What you should do
Output exactly, with nothing added, the entries from the first line through the line with "количества токенов управления.".

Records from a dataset
- - -
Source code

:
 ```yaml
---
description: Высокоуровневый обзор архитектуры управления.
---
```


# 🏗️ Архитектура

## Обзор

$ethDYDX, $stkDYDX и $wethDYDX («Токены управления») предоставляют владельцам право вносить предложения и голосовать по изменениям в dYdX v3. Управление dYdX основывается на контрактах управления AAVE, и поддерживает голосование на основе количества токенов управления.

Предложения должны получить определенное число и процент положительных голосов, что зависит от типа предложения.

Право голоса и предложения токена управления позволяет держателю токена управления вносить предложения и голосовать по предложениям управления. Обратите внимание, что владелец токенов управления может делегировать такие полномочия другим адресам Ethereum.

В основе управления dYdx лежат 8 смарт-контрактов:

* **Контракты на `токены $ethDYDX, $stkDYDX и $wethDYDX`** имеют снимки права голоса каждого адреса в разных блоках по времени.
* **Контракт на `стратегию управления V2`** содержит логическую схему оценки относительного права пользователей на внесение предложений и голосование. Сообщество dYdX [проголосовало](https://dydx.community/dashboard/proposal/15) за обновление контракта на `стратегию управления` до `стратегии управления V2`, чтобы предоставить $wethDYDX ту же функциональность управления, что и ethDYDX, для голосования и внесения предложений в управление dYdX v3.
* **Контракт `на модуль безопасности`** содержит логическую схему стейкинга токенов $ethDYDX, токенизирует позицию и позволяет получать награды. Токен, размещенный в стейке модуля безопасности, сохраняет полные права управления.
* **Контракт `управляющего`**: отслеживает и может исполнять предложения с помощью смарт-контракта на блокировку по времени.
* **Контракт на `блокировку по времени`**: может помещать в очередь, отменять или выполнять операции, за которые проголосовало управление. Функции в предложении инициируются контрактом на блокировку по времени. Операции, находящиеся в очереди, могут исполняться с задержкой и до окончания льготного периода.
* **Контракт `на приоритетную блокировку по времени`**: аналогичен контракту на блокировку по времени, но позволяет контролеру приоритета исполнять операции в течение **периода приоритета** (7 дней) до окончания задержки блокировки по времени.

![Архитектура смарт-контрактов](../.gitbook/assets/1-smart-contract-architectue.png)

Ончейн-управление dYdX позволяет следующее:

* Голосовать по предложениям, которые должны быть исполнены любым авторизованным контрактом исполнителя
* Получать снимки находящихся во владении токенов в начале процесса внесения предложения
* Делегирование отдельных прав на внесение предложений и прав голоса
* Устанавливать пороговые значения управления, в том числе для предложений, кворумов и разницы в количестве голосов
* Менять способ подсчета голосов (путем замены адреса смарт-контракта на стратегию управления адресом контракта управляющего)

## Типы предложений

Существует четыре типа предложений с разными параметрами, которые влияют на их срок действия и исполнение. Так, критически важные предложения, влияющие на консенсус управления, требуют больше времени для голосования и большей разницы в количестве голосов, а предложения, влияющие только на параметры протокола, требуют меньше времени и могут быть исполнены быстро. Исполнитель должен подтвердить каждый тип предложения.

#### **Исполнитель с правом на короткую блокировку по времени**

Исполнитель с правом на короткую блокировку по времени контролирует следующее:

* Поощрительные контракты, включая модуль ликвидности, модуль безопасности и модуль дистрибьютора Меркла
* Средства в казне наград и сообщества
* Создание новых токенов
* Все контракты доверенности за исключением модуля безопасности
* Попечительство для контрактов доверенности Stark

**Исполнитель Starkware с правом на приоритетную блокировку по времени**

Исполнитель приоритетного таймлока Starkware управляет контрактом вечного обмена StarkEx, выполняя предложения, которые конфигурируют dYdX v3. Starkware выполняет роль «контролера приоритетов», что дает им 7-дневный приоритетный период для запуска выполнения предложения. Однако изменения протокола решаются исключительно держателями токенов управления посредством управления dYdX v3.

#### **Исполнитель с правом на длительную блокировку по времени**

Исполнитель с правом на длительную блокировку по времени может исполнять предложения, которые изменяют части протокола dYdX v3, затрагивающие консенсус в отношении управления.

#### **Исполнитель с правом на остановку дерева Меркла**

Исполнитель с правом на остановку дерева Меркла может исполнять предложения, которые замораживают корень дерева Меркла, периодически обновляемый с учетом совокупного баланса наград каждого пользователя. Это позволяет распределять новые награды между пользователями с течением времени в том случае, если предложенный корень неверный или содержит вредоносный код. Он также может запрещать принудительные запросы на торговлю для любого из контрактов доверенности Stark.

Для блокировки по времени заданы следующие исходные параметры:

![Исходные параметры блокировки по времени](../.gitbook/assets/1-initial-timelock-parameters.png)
- - -
Problem solution
Source code

:
 ```yaml
---
description: Высокоуровневый обзор архитектуры управления.
---
```


# 🏗️ Архитектура

## Обзор

$ethDYDX, $stkDYDX и $wethDYDX («Токены управления») предоставляют владельцам право вносить предложения и голосовать по изменениям в dYdX v3. Управление dYdX основывается на контрактах управления AAVE, и поддерживает голосование на основе количества токенов управления.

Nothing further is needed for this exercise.